At that point, Ms. Holman addressed the former wife's September 26 testimony where the former wife assented to the agreement. Specifically, the former wife argued that despite Ms. Morgan's representation that they had discussed the details of the time-sharing agreement, the former wife still harbored questions, but was too afraid to ask them; it was not what she wanted, but "everything happened so fast," she "wasn't ready," and she "wasn't given enough time to think about it."

The transcript of that meeting was moved into evidence. Ms. Holman went over each question asked by Ms. Morgan and answered by the former wife. She then asked the former wife how she felt when she answered those questions. The former wife testified that she felt "scared" and "confused," and did not know what was going on. In light of the email she received from Ms. Morgan, the former wife claimed she felt she was already losing her case.

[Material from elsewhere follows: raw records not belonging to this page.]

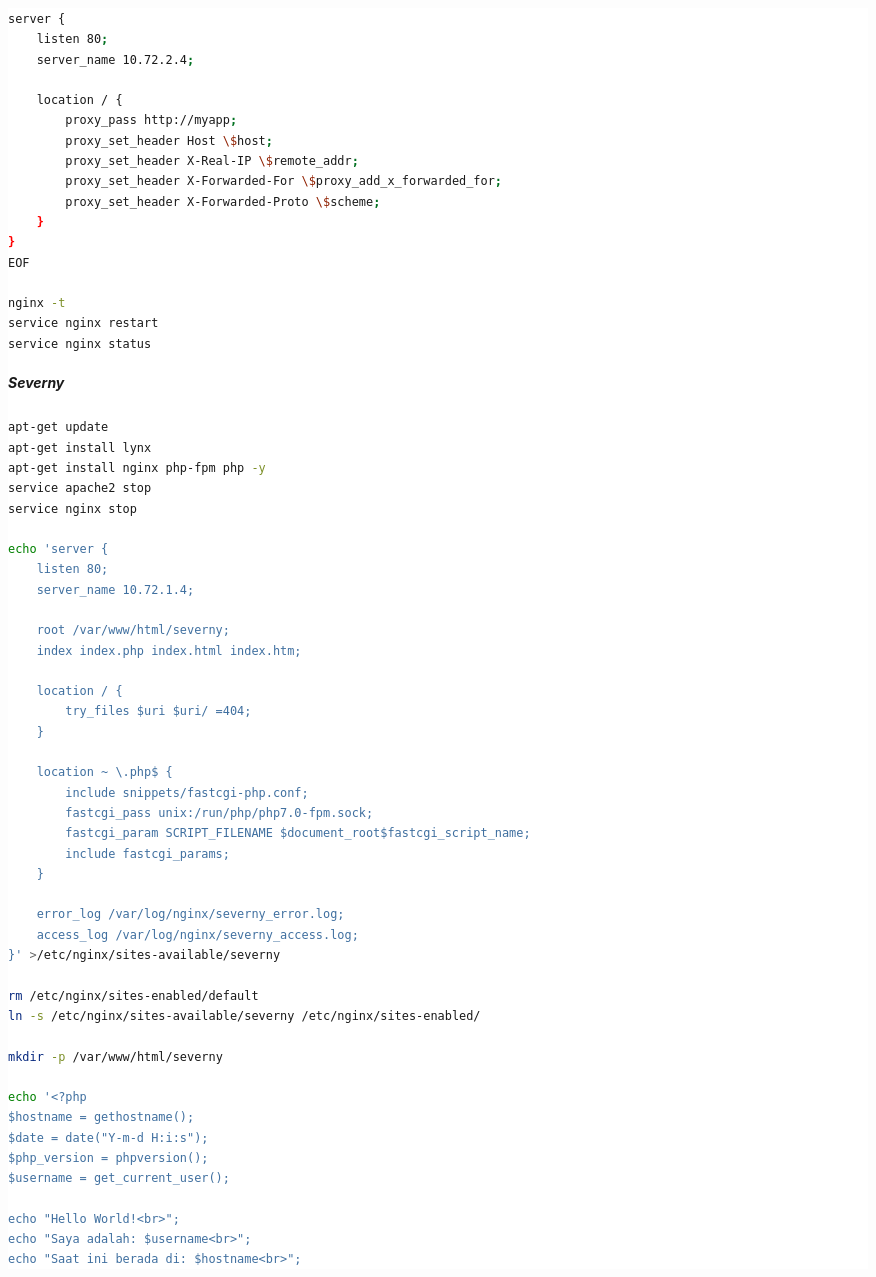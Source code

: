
 ```bash
server {
    listen 80;
    server_name 10.72.2.4;

    location / {
        proxy_pass http://myapp;
        proxy_set_header Host \$host;
        proxy_set_header X-Real-IP \$remote_addr;
        proxy_set_header X-Forwarded-For \$proxy_add_x_forwarded_for;
        proxy_set_header X-Forwarded-Proto \$scheme;
    }
}
EOF

nginx -t
service nginx restart
service nginx status
```

##### Severny
```bash
apt-get update
apt-get install lynx
apt-get install nginx php-fpm php -y
service apache2 stop
service nginx stop

echo 'server {
    listen 80;
    server_name 10.72.1.4;

    root /var/www/html/severny;
    index index.php index.html index.htm;

    location / {
        try_files $uri $uri/ =404;
    }

    location ~ \.php$ {
        include snippets/fastcgi-php.conf;
        fastcgi_pass unix:/run/php/php7.0-fpm.sock;
        fastcgi_param SCRIPT_FILENAME $document_root$fastcgi_script_name;
        include fastcgi_params;
    }

    error_log /var/log/nginx/severny_error.log;
    access_log /var/log/nginx/severny_access.log;
}' >/etc/nginx/sites-available/severny

rm /etc/nginx/sites-enabled/default
ln -s /etc/nginx/sites-available/severny /etc/nginx/sites-enabled/

mkdir -p /var/www/html/severny

echo '<?php
$hostname = gethostname();
$date = date("Y-m-d H:i:s");
$php_version = phpversion();
$username = get_current_user();

echo "Hello World!<br>";
echo "Saya adalah: $username<br>";
echo "Saat ini berada di: $hostname<br>";
```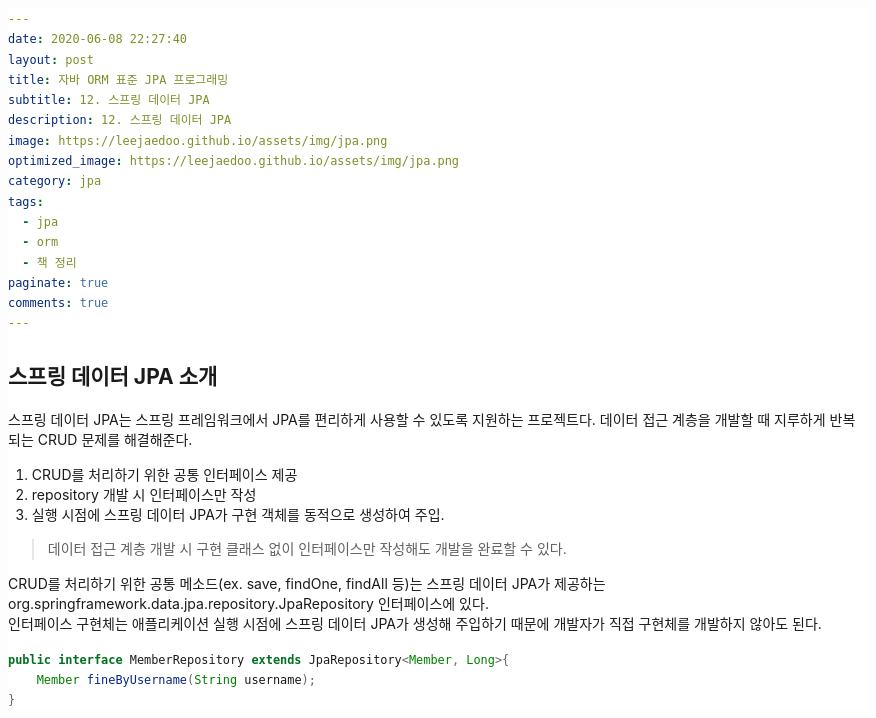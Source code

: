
 ```yaml
---
date: 2020-06-08 22:27:40
layout: post
title: 자바 ORM 표준 JPA 프로그래밍
subtitle: 12. 스프링 데이터 JPA
description: 12. 스프링 데이터 JPA
image: https://leejaedoo.github.io/assets/img/jpa.png
optimized_image: https://leejaedoo.github.io/assets/img/jpa.png
category: jpa
tags:
  - jpa
  - orm
  - 책 정리
paginate: true
comments: true
---
```


## 스프링 데이터 JPA 소개
스프링 데이터 JPA는 스프링 프레임워크에서 JPA를 편리하게 사용할 수 있도록 지원하는 프로젝트다. 데이터 접근 계층을 개발할 때 지루하게 반복되는 CRUD 문제를 해결해준다.<br>
1. CRUD를 처리하기 위한 공통 인터페이스 제공
2. repository 개발 시 인터페이스만 작성
3. 실행 시점에 스프링 데이터 JPA가 구현 객체를 동적으로 생성하여 주입.

> 데이터 접근 계층 개발 시 구현 클래스 없이 인터페이스만 작성해도 개발을 완료할 수 있다.

CRUD를 처리하기 위한 공통 메소드(ex. save, findOne, findAll 등)는 스프링 데이터 JPA가 제공하는 org.springframework.data.jpa.repository.JpaRepository 인터페이스에 있다.<br>
인터페이스 구현체는 애플리케이션 실행 시점에 스프링 데이터 JPA가 생성해 주입하기 때문에 개발자가 직접 구현체를 개발하지 않아도 된다.

```java
public interface MemberRepository extends JpaRepository<Member, Long>{
    Member fineByUsername(String username);
}
```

The email conversation between the former wife and Ms. Morgan was entered into evidence. Read as a whole and in context, it revealed that on September 21, 2016, just days before the scheduled final hearing, the former wife advised Ms. Morgan of a new witness she had just thought of and asked Morgan if she would subpoena the witness. In response, Ms. Morgan informed the former wife that she had "severely hurt [her] case by not telling" her this "important information sooner." Ms. Morgan made clear that the former wife had been withholding information and refusing to allow Morgan to request continuances. Ms. Morgan told her, "Your not allowing me to attempt to continue your case could cost you custody," and she explained that by the former wife's having withheld important information from her "until just a couple of weeks before trial" left her "no time to get witnesses and much needed information."

On cross-examination by Mr. Johnson, the former wife confirmed that it...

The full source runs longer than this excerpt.